Getting Started with SAS/Part 2
From BingWiki
Contents |
Printing and Listing Data
Examine and Display a Variable (Column of Data)
When you prepare data for analysis in SAS you often do more than simply type in numbers or words. The data in a dataset are organized for efficient processing by the SAS System and for convenience to the user additional labels or formatting is also stored with the data. To manipulate the data appropriately it is often necessary to examine the precise technical description of a dataset's variables (to see for instance how many decimals can be displayed, or how long a word will fit into a character string variable). Note: Sometimes, when not explicitly set, a character string variable will truncate textual data to only the first 8 characters of the text. Also, a floating point number with several digits after the decimal place may appear in very different looking forms depending on a variable's format. e.g. the value 0.0078126 can appear as 0, as $ 0.01, as '<.01', or as 0.007813 with the appropriate formats.
There are two general methods for looking at both the data itself and for understanding the technical attributes (characteristics) of the variables (which hold the data). Data can be examined by using the Explorer tool or by running short SAS programs containing procedure steps, proc print or proc contents.
Using the Explorer to View Data
Datasets in the WORK or
any other SAS library are viewed as follows:
Step 1:
Activate the Explorer
window by clicking on the Explorer Tab (lower left)
(if the Results
window obscures the Window's visibility);
The main toolbar has different buttons and certain commands such as Save and Open will have different effects when the Explorer instead of the Editor window is active. Note: if an Explorer window is not open, then choosing View and then Explorer from the main menu can open one.

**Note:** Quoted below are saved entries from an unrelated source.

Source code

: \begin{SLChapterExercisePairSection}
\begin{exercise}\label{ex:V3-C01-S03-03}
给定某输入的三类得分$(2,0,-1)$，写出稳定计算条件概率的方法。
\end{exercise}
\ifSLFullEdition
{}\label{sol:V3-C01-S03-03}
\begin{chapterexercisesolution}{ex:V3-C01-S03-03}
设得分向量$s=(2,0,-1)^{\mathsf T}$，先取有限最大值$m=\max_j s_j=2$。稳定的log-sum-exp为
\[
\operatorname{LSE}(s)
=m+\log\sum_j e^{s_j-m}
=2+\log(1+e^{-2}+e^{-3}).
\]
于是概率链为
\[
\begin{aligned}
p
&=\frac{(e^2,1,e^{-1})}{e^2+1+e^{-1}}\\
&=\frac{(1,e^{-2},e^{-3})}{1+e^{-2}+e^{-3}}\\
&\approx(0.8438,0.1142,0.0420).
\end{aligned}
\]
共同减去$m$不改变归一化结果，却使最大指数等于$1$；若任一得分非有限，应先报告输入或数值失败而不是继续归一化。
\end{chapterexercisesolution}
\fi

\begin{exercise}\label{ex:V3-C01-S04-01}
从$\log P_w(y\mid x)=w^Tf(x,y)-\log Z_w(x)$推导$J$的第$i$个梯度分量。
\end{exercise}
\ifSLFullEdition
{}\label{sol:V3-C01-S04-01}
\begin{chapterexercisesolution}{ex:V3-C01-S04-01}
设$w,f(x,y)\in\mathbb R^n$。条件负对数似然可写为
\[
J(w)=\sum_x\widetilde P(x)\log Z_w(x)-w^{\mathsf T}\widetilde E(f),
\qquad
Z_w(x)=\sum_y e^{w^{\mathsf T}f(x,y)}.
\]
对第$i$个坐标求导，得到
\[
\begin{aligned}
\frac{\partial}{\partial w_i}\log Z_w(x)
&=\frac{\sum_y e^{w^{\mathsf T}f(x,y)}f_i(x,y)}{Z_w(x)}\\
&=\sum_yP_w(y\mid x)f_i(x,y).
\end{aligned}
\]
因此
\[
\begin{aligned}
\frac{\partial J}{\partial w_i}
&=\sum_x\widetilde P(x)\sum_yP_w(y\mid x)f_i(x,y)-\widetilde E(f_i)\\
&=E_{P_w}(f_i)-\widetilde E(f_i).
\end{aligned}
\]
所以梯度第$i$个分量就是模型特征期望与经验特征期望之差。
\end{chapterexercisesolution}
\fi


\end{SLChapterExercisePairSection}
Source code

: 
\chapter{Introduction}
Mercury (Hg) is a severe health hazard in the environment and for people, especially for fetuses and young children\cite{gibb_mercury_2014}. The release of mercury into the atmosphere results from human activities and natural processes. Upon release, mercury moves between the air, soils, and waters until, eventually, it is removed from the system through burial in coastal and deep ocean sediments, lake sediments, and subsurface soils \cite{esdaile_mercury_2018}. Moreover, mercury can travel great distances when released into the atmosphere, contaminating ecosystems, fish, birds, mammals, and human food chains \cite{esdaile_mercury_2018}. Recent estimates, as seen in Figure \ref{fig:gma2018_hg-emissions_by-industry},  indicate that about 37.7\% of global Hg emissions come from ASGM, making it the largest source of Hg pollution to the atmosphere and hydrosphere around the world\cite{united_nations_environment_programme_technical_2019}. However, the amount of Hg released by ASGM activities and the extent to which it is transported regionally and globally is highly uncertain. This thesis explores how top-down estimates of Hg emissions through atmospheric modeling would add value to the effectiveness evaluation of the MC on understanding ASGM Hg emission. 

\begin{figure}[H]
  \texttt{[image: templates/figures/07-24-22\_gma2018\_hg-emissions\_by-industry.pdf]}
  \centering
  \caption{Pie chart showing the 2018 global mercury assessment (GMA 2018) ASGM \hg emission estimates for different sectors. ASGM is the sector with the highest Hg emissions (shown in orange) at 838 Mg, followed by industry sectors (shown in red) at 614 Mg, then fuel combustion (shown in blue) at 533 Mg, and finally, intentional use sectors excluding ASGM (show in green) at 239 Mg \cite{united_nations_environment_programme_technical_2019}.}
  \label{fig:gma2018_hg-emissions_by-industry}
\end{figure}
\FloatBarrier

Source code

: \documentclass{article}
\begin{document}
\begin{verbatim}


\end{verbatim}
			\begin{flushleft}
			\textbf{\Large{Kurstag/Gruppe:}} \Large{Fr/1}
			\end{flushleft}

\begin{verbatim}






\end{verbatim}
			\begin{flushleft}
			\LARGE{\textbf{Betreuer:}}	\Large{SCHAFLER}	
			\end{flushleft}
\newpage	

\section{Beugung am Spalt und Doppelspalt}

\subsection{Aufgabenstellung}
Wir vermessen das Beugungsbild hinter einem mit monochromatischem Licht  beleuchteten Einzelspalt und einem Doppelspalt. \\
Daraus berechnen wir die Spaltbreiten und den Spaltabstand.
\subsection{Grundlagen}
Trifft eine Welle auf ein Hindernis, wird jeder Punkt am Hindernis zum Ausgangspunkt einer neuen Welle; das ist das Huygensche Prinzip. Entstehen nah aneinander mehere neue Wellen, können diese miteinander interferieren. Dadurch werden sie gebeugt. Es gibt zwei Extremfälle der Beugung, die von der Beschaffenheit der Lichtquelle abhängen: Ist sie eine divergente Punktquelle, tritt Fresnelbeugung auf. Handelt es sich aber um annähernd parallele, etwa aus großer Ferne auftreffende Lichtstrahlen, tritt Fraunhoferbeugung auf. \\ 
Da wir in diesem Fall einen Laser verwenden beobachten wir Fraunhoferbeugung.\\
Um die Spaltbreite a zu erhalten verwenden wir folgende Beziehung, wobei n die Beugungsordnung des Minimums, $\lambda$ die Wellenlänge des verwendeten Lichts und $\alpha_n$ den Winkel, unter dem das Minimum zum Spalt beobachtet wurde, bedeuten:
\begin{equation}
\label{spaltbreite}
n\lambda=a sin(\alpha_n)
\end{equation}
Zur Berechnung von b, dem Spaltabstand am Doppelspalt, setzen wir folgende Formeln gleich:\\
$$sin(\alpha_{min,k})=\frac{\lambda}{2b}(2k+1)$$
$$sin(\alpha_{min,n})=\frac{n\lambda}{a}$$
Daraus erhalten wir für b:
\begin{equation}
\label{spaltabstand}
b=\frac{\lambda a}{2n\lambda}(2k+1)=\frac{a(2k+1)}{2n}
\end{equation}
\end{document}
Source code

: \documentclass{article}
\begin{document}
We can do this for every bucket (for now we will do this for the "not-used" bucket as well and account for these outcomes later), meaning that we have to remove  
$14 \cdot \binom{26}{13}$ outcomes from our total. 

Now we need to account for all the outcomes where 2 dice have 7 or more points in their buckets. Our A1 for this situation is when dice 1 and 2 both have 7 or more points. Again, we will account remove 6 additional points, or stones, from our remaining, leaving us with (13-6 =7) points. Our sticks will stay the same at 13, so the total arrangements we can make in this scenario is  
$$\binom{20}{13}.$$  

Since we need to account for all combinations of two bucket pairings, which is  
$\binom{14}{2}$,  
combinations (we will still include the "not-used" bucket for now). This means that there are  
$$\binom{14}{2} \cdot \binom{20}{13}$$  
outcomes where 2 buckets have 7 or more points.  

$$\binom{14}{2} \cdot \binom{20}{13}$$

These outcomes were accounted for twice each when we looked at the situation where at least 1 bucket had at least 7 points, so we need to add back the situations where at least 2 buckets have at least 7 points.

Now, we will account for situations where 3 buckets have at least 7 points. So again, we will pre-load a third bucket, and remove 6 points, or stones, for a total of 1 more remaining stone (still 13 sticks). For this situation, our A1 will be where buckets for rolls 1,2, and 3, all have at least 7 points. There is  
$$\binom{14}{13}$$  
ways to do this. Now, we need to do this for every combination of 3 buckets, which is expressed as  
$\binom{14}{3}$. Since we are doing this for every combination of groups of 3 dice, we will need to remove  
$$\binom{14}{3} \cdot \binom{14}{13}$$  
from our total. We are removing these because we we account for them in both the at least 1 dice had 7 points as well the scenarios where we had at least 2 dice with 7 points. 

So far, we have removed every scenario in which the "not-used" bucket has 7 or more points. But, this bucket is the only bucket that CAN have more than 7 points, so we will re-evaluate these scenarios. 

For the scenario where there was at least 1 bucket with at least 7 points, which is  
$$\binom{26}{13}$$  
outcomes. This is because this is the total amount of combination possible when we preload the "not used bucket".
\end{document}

Step 2: Double click on the Libraries Icon;
When you first start your SAS session in Windows there will be only a few libraries showing in the Explorer window as illustrated below. (We can ignore the Sashelps, and Gismaps libraries for now.) The WORK library, which is where all temporary datasets you create by default will be empty when you first start SAS. If you have run the sample program, however, the WORK area will contain a single dataset called Htwt (see the picture under Step 3 below).
Step 2a: (optional if
you are viewing a dataset in the WORK library)
In the Explorer Window,
right click on any blank space and choose New to define a new
library; Fill in a name for the library (any eight letter name such
as 'localdat') and type in (or Browse to) the Folder location for
your dataset (e.g. c:\data);
Note: Libraries and the LIBNAME statement are discussed more in the Saving your work section of this document. Alternatively, when the Explorer windows are active you can choose File and then New from the main menu or click on the New Library button of the Toolbar to open a New Library Dialog window.
Step 2b: (still
optional if examining the scratch WORK library area)
Click OK;
to create a
new library (i.e. to make localdat point to some folder on your
machine).
Step 3:
Double click on the
newly created library icon (or the WORK library icon. If you've run
the simple program, the HTWT dataset icon will appear as follows.)
All SAS datasets (files
that end with .sas7bdat) that exist in the library folder will appear
now in the Explorer window.
Step 4: Double click on
the dataset icon.
The ViewTable window will show the data.
Buttons for sorting the data, for Column attributes and table attributes (number of rows etc.) appear above the data.
Step 4a: You can
examine or change the labels, names or formatting characteristics of
each after double clicking the variable header.
For example if you
double click the Sex variable column you’ll see that it is a
character string (it’s non-numeric), and one character in
length (as signified by $1.):
In the ViewTable
window, when the variable has been given a label, it is the labels
(not the actual Variable names) that head each column of data. Labels
for variable names are often more meaningful, longer names for the
columns of data.
Using PROC Steps to View Data
Step 1: (optional)
Generate a libname
which will be used to refer to the folder that contains the dataset
you'd like to examine (if it's different from the WORK library).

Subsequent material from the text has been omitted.